If nothing else, Apple Pay is gaining traction.
Just over a month after launching Apple Pay on the web to bring the payments service to website checkouts via its Safari web browser, new data shows Apple has already made it into the top five payment technologies online.
Analystics firm SimilarTech’s platform tracks over 30 billion web pages each month with Apple Pay coming in as the fifth most popular payment platform used by the top 10,000 websites. It maintains the fifth position among the top 100k websites, too.
Apple Pay is now available on 0.25 percent of the top 10,000 sites.

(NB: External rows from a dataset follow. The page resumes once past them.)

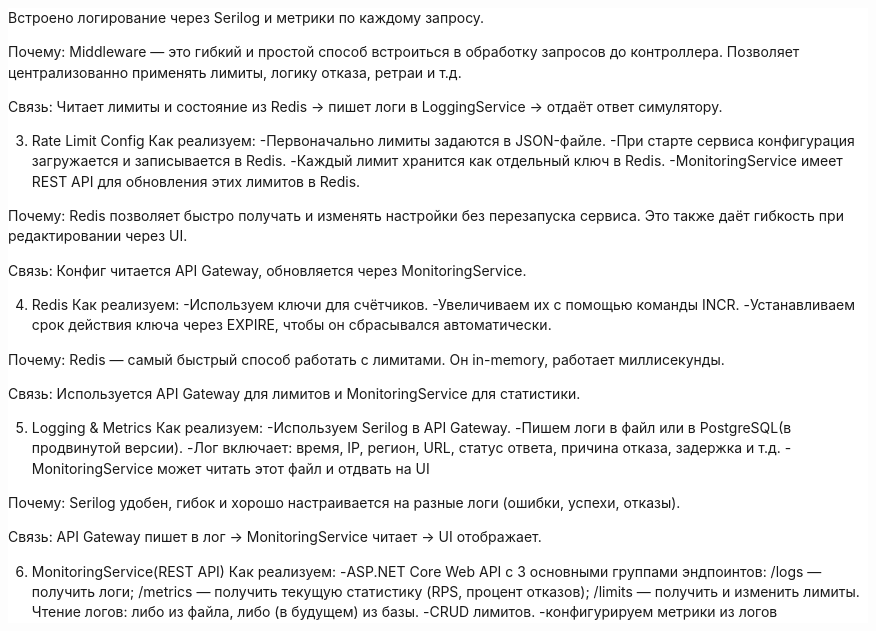 Встроено логирование через Serilog и метрики по каждому запросу.

Почему:
Middleware — это гибкий и простой способ встроиться в обработку запросов до контроллера. Позволяет централизованно применять лимиты, логику отказа, ретраи и т.д.

Связь:
Читает лимиты и состояние из Redis → пишет логи в LoggingService → отдаёт ответ симулятору.

3. Rate Limit Config
Как реализуем:
-Первоначально лимиты задаются в JSON-файле.
-При старте сервиса конфигурация загружается и записывается в Redis.
-Каждый лимит хранится как отдельный ключ в Redis.
-MonitoringService имеет REST API для обновления этих лимитов в Redis.

Почему:
Redis позволяет быстро получать и изменять настройки без перезапуска сервиса. Это также даёт гибкость при редактировании через UI.

Связь:
Конфиг читается API Gateway, обновляется через MonitoringService.

4. Redis
Как реализуем:
-Используем ключи для счётчиков.
-Увеличиваем их с помощью команды INCR.
-Устанавливаем срок действия ключа через EXPIRE, чтобы он сбрасывался автоматически.

Почему:
Redis — самый быстрый способ работать с лимитами. Он in-memory, работает миллисекунды.

Связь:
Используется API Gateway для лимитов и MonitoringService для статистики.

5. Logging & Metrics
Как реализуем:
-Используем Serilog в API Gateway.
-Пишем логи в файл или в PostgreSQL(в продвинутой версии).
-Лог включает: время, IP, регион, URL, статус ответа, причина отказа, задержка и т.д.
-MonitoringService может читать этот файл и отдвать на UI

Почему:
Serilog удобен, гибок и хорошо настраивается на разные логи (ошибки, успехи, отказы).

Связь:
API Gateway пишет в лог → MonitoringService читает → UI отображает.

6. MonitoringService(REST API)
Как реализуем:
-ASP.NET Core Web API с 3 основными группами эндпоинтов:
/logs — получить логи;
/metrics — получить текущую статистику (RPS, процент отказов);
/limits — получить и изменить лимиты.
Чтение логов: либо из файла, либо (в будущем) из базы.
-CRUD лимитов.
-конфигурируем метрики из логов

That puts it at almost 10% of leader PayPal which has 2.36% of the top websites (although PayPal’s subscribe button is also #2 and adds an additional 0.98%). And it puts Apple well within reach of #3 Stripe with 0.35% and #4 Braintree with 0.32% of transactions.
This data puts Apple Pay ahead of Google Wallet, Amazon Payments and more than 50 other online payment technologies when it comes to the top 10,000 websites tracked by SimilarTech.com. Apple remains in the fifth position at 0.11% if looking at the top 100k websites as well. But since Apple Pay on the web just launched in September, it’s notably on much fewer websites in total so far compared to the competition.
Apple Pay is currently only available on 1,035 websites in total according to the study. There are currently more than one million web site via PayPal, 38,000+ for Stripe, 13,000+ for Google Wallet and 8500+ for Amazon Payments. While Apple is on far fewer sites in total, its presence on the top 10k websites less than two months after launch shows it could soon overtake competitors and nip into PayPal’s market dominance.
Apple Pay’s presence is expected to rise to some degree once the Touch Bar-equipped MacBook Pro notebooks begin shipping in the coming weeks. These units will represent the first Macs to include a Touch ID sensor for using Apple Pay on the web without the need for an iPhone or Apple Watch to authenticate payments.